***** Listed records *****

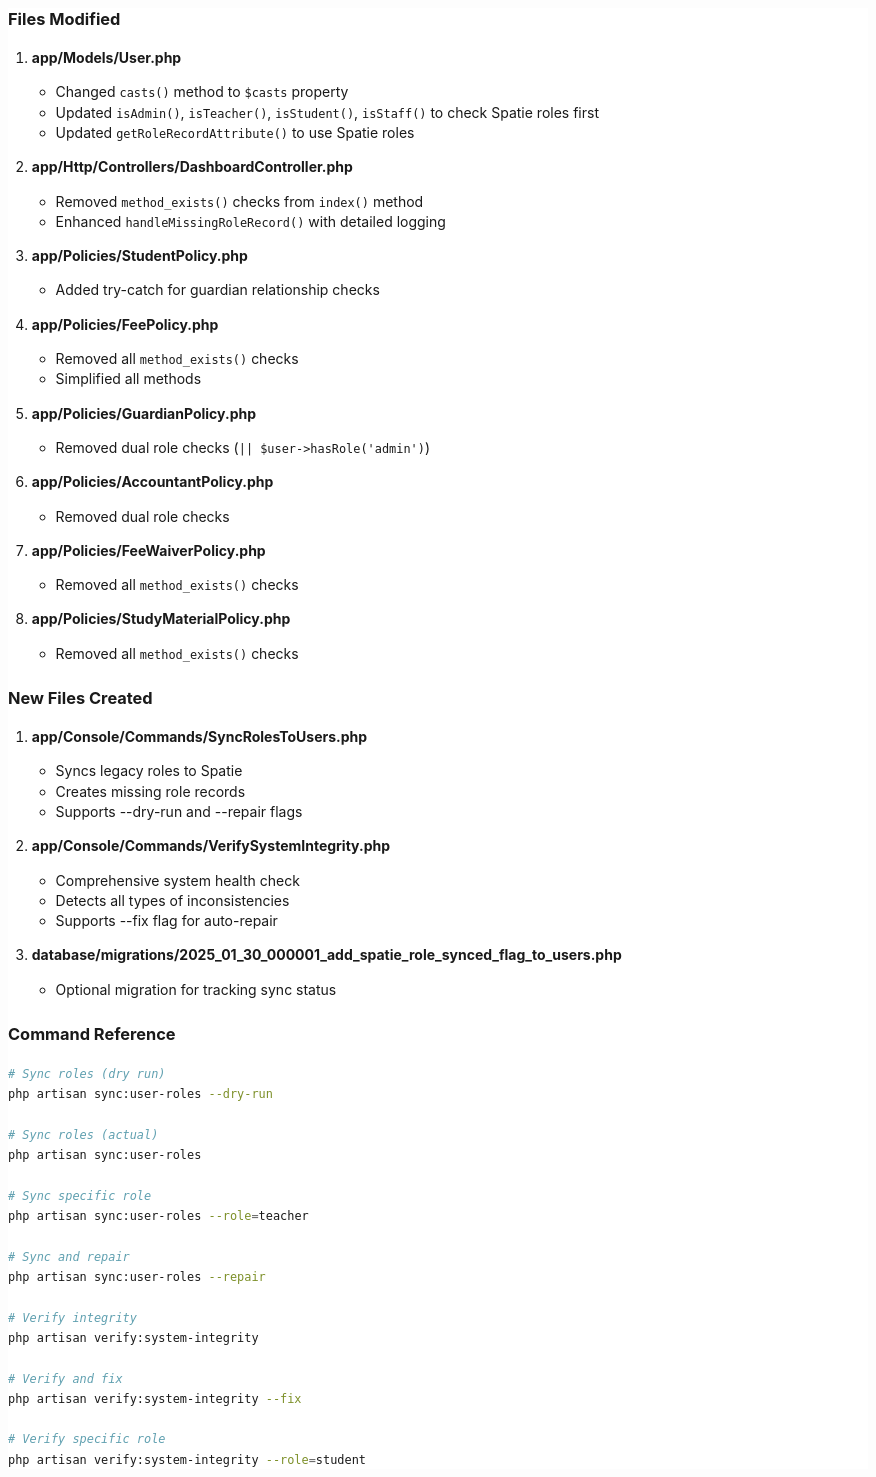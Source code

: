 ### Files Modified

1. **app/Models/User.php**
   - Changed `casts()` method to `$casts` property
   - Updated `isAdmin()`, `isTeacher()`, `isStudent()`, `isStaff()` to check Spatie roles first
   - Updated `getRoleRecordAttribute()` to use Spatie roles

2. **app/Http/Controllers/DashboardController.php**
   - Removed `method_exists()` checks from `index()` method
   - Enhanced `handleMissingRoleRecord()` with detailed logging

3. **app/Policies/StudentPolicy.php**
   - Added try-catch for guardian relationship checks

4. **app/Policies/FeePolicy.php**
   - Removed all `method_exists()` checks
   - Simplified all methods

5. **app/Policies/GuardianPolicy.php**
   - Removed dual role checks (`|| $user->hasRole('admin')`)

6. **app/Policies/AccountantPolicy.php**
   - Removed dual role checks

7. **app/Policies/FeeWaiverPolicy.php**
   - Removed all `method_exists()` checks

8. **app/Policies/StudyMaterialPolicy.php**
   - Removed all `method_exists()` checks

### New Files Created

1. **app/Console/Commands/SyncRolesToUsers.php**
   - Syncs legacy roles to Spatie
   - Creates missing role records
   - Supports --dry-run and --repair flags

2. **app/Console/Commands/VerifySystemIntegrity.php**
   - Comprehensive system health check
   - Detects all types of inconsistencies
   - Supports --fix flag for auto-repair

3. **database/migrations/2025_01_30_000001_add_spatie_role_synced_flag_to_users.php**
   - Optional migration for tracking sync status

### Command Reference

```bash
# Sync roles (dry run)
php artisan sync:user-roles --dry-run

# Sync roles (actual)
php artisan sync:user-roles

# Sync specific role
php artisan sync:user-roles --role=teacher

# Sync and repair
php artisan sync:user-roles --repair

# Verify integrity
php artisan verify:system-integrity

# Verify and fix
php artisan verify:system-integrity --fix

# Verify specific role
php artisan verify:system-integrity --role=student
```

*****

:: Task requirements ::
Print the data above verbatim from the first line through the line holding "3. **app/Policies/StudentPolicy.php**", leaving every picture out.

:: Finished exercise ::
Source code

: ### Files Modified

1. **app/Models/User.php**
   - Changed `casts()` method to `$casts` property
   - Updated `isAdmin()`, `isTeacher()`, `isStudent()`, `isStaff()` to check Spatie roles first
   - Updated `getRoleRecordAttribute()` to use Spatie roles

2. **app/Http/Controllers/DashboardController.php**
   - Removed `method_exists()` checks from `index()` method
   - Enhanced `handleMissingRoleRecord()` with detailed logging

3. **app/Policies/StudentPolicy.php**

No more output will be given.